RESUMO
The presence of antibiotic persisters is one of the leading causes of recurrent and chronic diseases. One challenge in mechanistic research on persisters is the enrichment of pure persisters. In this work, we validated a proposed method to isolate persisters with notorious Staphylococcus aureus cultures. With this, we analyzed the proteome profile of pure persisters and revealed the distinct mechanisms associated with vancomycin and enrofloxacin induced persisters. Furthermore, morphological and metabolic characterizations were performed, indicating further differences between these two persister populations. Finally, we assessed the effect of ATP repression, protein synthesis inhibition, and reactive oxygen species (ROS) level on persister formation. In conclusion, this work provides a comprehensive understanding of S. aureus vancomycin and enrofloxacin induced persisters, facilitating a better mechanistic understanding of persisters and the development of effective strategies to combat them.
RESUMO
Bacteria possess the ability to enter a growth-arrested state known as persistence in order to survive antibiotic exposure. Clinically, persisters are regarded as the main causative agents for chronic and recurrent infectious diseases. To combat this antibiotic-tolerant population, a better understanding of the molecular physiology of persisters is required. In this study, we collected samples at different stages of the biphasic kill curve to reveal the dynamics of the cellular molecular changes that occur in the process of persister formation.

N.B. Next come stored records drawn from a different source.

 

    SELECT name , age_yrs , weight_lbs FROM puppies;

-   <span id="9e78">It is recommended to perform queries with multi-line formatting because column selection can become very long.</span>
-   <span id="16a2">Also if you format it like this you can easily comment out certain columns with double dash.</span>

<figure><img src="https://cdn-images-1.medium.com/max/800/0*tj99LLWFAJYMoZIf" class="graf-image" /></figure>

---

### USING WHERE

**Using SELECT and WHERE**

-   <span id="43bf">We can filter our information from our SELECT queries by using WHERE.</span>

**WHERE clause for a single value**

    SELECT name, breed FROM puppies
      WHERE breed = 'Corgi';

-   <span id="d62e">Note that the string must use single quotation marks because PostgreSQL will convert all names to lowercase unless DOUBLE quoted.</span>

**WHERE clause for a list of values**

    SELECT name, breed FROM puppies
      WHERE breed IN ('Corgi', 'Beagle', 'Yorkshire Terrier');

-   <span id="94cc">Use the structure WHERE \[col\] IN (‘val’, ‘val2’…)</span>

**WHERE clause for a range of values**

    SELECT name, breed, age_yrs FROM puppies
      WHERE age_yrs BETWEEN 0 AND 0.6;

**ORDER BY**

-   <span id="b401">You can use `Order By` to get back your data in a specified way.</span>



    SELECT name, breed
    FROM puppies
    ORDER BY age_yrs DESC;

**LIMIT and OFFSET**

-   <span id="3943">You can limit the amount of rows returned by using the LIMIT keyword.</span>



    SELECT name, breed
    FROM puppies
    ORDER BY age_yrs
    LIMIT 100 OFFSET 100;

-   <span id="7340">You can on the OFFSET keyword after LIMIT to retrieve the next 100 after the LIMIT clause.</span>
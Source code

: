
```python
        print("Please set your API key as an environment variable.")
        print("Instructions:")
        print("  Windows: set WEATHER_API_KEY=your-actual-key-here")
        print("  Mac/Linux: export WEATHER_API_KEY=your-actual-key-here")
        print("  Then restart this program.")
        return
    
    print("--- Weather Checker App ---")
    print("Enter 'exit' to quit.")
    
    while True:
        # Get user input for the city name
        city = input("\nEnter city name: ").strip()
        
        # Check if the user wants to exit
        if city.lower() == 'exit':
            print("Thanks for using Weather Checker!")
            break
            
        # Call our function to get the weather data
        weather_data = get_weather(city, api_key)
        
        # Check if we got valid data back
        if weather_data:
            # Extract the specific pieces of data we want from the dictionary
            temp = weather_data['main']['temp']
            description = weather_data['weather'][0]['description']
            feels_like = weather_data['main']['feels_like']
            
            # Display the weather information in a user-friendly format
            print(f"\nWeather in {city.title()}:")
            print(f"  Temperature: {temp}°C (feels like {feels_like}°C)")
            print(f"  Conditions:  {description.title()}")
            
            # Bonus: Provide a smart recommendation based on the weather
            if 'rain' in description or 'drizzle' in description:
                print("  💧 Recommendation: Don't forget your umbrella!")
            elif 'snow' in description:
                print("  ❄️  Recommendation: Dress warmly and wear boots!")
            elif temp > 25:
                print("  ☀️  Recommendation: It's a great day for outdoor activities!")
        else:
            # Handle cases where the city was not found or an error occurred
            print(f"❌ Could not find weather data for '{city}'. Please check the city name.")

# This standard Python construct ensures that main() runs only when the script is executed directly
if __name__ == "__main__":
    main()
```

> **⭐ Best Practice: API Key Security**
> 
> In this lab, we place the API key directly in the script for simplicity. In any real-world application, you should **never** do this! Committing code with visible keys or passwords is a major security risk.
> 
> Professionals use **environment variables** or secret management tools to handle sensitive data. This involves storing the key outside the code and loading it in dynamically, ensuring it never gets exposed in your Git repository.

After exposure to antibiotics with different modes of action, namely, vancomycin and enrofloxacin, similar persister levels were obtained. Both shared and distinct stress responses were enriched for the respective persister populations. However, the dynamics of the presence of proteins linked to the persister phenotype throughout the biphasic kill curve and the molecular profiles in a stable persistent population did show large differences, depending on the antibiotic used. This suggests that persisters at the molecular level are highly stress specific, emphasizing the importance of characterizing persisters generated under different stress conditions. Additionally, although generated persisters exhibited cross-tolerance toward tested antibiotics, combined therapies were demonstrated to be a promising approach to reduce persister levels. In conclusion, this investigation sheds light on the stress-specific nature of persisters, highlighting the necessity of tailored treatment approaches and the potential of combined therapy.